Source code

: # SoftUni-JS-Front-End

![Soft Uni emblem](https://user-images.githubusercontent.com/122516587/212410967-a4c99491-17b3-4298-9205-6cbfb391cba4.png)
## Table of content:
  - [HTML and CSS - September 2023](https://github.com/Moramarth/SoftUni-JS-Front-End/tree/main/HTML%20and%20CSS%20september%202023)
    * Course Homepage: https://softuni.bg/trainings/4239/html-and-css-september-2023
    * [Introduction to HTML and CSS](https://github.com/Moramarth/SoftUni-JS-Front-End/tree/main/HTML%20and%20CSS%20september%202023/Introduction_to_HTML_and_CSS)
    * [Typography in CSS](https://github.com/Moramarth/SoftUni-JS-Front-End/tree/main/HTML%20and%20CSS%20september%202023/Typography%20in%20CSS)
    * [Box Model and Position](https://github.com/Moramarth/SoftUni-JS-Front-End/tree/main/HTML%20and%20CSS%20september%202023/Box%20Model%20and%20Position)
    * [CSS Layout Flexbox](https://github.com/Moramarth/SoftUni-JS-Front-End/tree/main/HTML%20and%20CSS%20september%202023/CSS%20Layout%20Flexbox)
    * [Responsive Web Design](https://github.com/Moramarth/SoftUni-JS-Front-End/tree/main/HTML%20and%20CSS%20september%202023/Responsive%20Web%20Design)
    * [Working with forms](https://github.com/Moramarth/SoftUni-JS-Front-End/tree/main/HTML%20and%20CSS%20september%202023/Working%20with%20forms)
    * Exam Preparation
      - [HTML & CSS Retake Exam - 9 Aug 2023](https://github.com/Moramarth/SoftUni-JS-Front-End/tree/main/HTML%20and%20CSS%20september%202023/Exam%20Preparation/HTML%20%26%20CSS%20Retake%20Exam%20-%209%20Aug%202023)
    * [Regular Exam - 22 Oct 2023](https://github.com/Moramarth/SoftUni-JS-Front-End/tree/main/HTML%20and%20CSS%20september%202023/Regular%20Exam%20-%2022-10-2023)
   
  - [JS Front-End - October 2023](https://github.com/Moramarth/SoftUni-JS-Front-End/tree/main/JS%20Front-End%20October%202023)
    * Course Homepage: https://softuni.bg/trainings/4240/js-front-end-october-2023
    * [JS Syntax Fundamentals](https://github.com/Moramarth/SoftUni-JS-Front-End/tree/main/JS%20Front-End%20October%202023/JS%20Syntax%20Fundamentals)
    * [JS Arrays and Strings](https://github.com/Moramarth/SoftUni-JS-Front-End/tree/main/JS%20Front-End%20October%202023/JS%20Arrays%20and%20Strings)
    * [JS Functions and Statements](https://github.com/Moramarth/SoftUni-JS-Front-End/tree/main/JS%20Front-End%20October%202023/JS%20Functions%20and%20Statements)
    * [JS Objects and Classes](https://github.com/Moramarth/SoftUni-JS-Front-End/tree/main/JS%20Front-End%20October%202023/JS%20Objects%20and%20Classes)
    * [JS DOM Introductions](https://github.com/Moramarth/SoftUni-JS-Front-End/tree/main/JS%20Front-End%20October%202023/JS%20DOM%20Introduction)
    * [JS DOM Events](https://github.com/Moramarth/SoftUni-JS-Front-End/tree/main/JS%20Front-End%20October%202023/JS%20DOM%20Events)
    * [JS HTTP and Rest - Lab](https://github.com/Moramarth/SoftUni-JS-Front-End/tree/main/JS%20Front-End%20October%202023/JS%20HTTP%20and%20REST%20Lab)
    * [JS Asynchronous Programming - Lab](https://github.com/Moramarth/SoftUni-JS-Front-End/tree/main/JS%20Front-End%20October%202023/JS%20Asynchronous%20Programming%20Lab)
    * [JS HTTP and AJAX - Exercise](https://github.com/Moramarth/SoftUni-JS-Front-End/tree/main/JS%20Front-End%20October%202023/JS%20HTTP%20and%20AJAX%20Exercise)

________________________

--- Directions ---
Line for line, set down the listing above again.

--- Completed task ---
Source code

: # SoftUni-JS-Front-End

![Soft Uni emblem](https://user-images.githubusercontent.com/122516587/212410967-a4c99491-17b3-4298-9205-6cbfb391cba4.png)
## Table of content:
  - [HTML and CSS - September 2023](https://github.com/Moramarth/SoftUni-JS-Front-End/tree/main/HTML%20and%20CSS%20september%202023)
    * Course Homepage: https://softuni.bg/trainings/4239/html-and-css-september-2023
    * [Introduction to HTML and CSS](https://github.com/Moramarth/SoftUni-JS-Front-End/tree/main/HTML%20and%20CSS%20september%202023/Introduction_to_HTML_and_CSS)
    * [Typography in CSS](https://github.com/Moramarth/SoftUni-JS-Front-End/tree/main/HTML%20and%20CSS%20september%202023/Typography%20in%20CSS)
    * [Box Model and Position](https://github.com/Moramarth/SoftUni-JS-Front-End/tree/main/HTML%20and%20CSS%20september%202023/Box%20Model%20and%20Position)
    * [CSS Layout Flexbox](https://github.com/Moramarth/SoftUni-JS-Front-End/tree/main/HTML%20and%20CSS%20september%202023/CSS%20Layout%20Flexbox)
    * [Responsive Web Design](https://github.com/Moramarth/SoftUni-JS-Front-End/tree/main/HTML%20and%20CSS%20september%202023/Responsive%20Web%20Design)
    * [Working with forms](https://github.com/Moramarth/SoftUni-JS-Front-End/tree/main/HTML%20and%20CSS%20september%202023/Working%20with%20forms)
    * Exam Preparation
      - [HTML & CSS Retake Exam - 9 Aug 2023](https://github.com/Moramarth/SoftUni-JS-Front-End/tree/main/HTML%20and%20CSS%20september%202023/Exam%20Preparation/HTML%20%26%20CSS%20Retake%20Exam%20-%209%20Aug%202023)
    * [Regular Exam - 22 Oct 2023](https://github.com/Moramarth/SoftUni-JS-Front-End/tree/main/HTML%20and%20CSS%20september%202023/Regular%20Exam%20-%2022-10-2023)
   
  - [JS Front-End - October 2023](https://github.com/Moramarth/SoftUni-JS-Front-End/tree/main/JS%20Front-End%20October%202023)
    * Course Homepage: https://softuni.bg/trainings/4240/js-front-end-october-2023
    * [JS Syntax Fundamentals](https://github.com/Moramarth/SoftUni-JS-Front-End/tree/main/JS%20Front-End%20October%202023/JS%20Syntax%20Fundamentals)
    * [JS Arrays and Strings](https://github.com/Moramarth/SoftUni-JS-Front-End/tree/main/JS%20Front-End%20October%202023/JS%20Arrays%20and%20Strings)
    * [JS Functions and Statements](https://github.com/Moramarth/SoftUni-JS-Front-End/tree/main/JS%20Front-End%20October%202023/JS%20Functions%20and%20Statements)
    * [JS Objects and Classes](https://github.com/Moramarth/SoftUni-JS-Front-End/tree/main/JS%20Front-End%20October%202023/JS%20Objects%20and%20Classes)
    * [JS DOM Introductions](https://github.com/Moramarth/SoftUni-JS-Front-End/tree/main/JS%20Front-End%20October%202023/JS%20DOM%20Introduction)
    * [JS DOM Events](https://github.com/Moramarth/SoftUni-JS-Front-End/tree/main/JS%20Front-End%20October%202023/JS%20DOM%20Events)
    * [JS HTTP and Rest - Lab](https://github.com/Moramarth/SoftUni-JS-Front-End/tree/main/JS%20Front-End%20October%202023/JS%20HTTP%20and%20REST%20Lab)
    * [JS Asynchronous Programming - Lab](https://github.com/Moramarth/SoftUni-JS-Front-End/tree/main/JS%20Front-End%20October%202023/JS%20Asynchronous%20Programming%20Lab)
    * [JS HTTP and AJAX - Exercise](https://github.com/Moramarth/SoftUni-JS-Front-End/tree/main/JS%20Front-End%20October%202023/JS%20HTTP%20and%20AJAX%20Exercise)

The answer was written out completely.